─── INPUT FOR THIS TASK

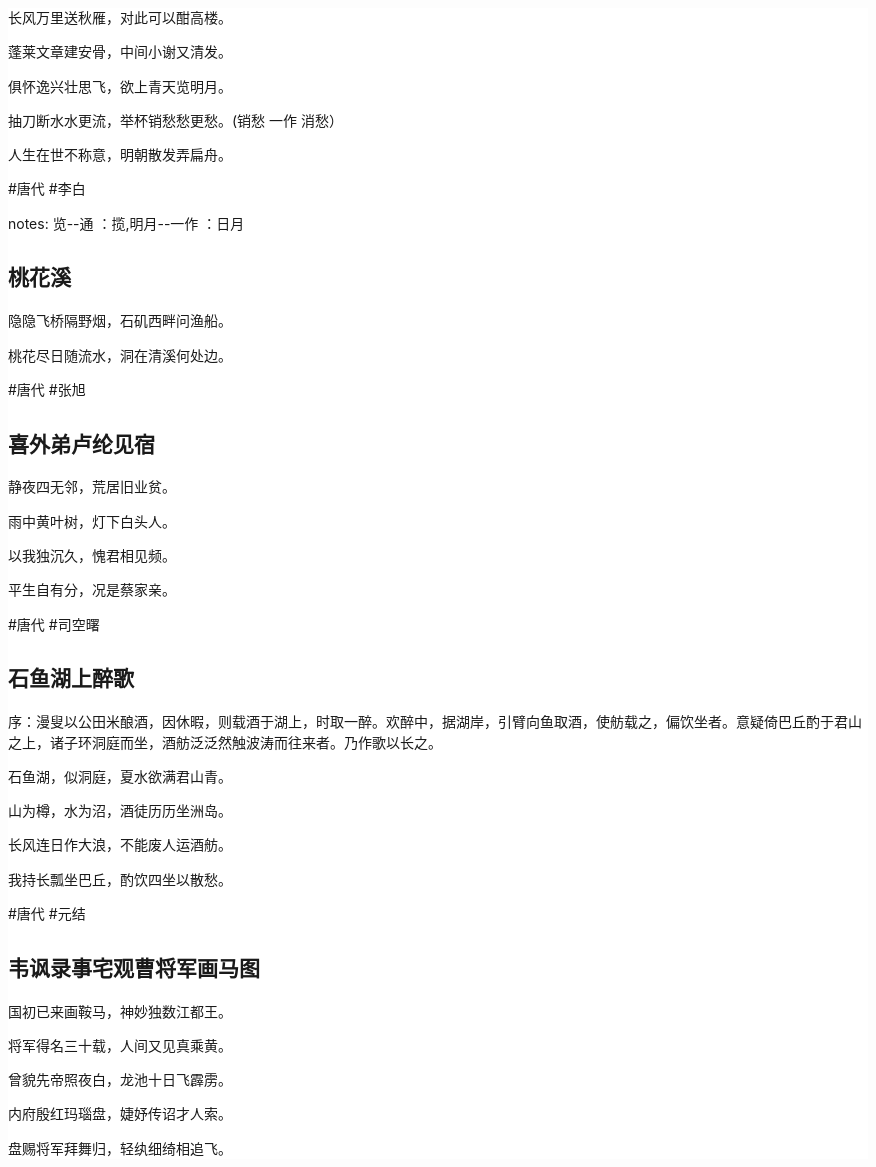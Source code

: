 长风万里送秋雁，对此可以酣高楼。

蓬莱文章建安骨，中间小谢又清发。

俱怀逸兴壮思飞，欲上青天览明月。

抽刀断水水更流，举杯销愁愁更愁。(销愁 一作 消愁）

人生在世不称意，明朝散发弄扁舟。

#唐代 #李白

notes: 览--通 ：揽,明月--一作 ：日月

## 桃花溪

隐隐飞桥隔野烟，石矶西畔问渔船。

桃花尽日随流水，洞在清溪何处边。

#唐代 #张旭

## 喜外弟卢纶见宿

静夜四无邻，荒居旧业贫。

雨中黄叶树，灯下白头人。

以我独沉久，愧君相见频。

平生自有分，况是蔡家亲。

#唐代 #司空曙

## 石鱼湖上醉歌

序：漫叟以公田米酿酒，因休暇，则载酒于湖上，时取一醉。欢醉中，据湖岸，引臂向鱼取酒，使舫载之，偏饮坐者。意疑倚巴丘酌于君山之上，诸子环洞庭而坐，酒舫泛泛然触波涛而往来者。乃作歌以长之。

石鱼湖，似洞庭，夏水欲满君山青。

山为樽，水为沼，酒徒历历坐洲岛。

长风连日作大浪，不能废人运酒舫。

我持长瓢坐巴丘，酌饮四坐以散愁。

#唐代 #元结

## 韦讽录事宅观曹将军画马图

国初已来画鞍马，神妙独数江都王。

将军得名三十载，人间又见真乘黄。

曾貌先帝照夜白，龙池十日飞霹雳。

内府殷红玛瑙盘，婕妤传诏才人索。

盘赐将军拜舞归，轻纨细绮相追飞。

──────

• _ASSIGNED TASK_
Repeat only the stretch of lines that opens with the line containing "以我独沉久，愧君相见频。" and closes with the final line of the entries, both included, exactly as written.

• _SOLUTION_
以我独沉久，愧君相见频。

平生自有分，况是蔡家亲。

#唐代 #司空曙

## 石鱼湖上醉歌

序：漫叟以公田米酿酒，因休暇，则载酒于湖上，时取一醉。欢醉中，据湖岸，引臂向鱼取酒，使舫载之，偏饮坐者。意疑倚巴丘酌于君山之上，诸子环洞庭而坐，酒舫泛泛然触波涛而往来者。乃作歌以长之。

石鱼湖，似洞庭，夏水欲满君山青。

山为樽，水为沼，酒徒历历坐洲岛。

长风连日作大浪，不能废人运酒舫。

我持长瓢坐巴丘，酌饮四坐以散愁。

#唐代 #元结

## 韦讽录事宅观曹将军画马图

国初已来画鞍马，神妙独数江都王。

将军得名三十载，人间又见真乘黄。

曾貌先帝照夜白，龙池十日飞霹雳。

内府殷红玛瑙盘，婕妤传诏才人索。

盘赐将军拜舞归，轻纨细绮相追飞。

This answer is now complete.